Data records
+++
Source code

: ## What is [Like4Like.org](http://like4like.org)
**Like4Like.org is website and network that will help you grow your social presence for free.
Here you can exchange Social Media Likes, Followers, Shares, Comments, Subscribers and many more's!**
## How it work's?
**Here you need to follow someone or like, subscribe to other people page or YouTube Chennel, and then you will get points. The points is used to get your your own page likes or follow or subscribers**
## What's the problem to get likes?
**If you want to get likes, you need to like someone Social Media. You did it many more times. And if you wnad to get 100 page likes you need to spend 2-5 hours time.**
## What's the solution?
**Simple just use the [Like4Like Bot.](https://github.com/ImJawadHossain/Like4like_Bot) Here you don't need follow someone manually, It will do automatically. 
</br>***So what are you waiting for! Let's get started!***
+++
Task requirements: Write out, please, only the lines from the one with "Here you can" through the last line above, both included and unchanged.

Answer to the problem:
Here you can exchange Social Media Likes, Followers, Shares, Comments, Subscribers and many more's!**
## How it work's?
**Here you need to follow someone or like, subscribe to other people page or YouTube Chennel, and then you will get points. The points is used to get your your own page likes or follow or subscribers**
## What's the problem to get likes?
**If you want to get likes, you need to like someone Social Media. You did it many more times. And if you wnad to get 100 page likes you need to spend 2-5 hours time.**
## What's the solution?
**Simple just use the [Like4Like Bot.](https://github.com/ImJawadHossain/Like4like_Bot) Here you don't need follow someone manually, It will do automatically. 
</br>***So what are you waiting for! Let's get started!***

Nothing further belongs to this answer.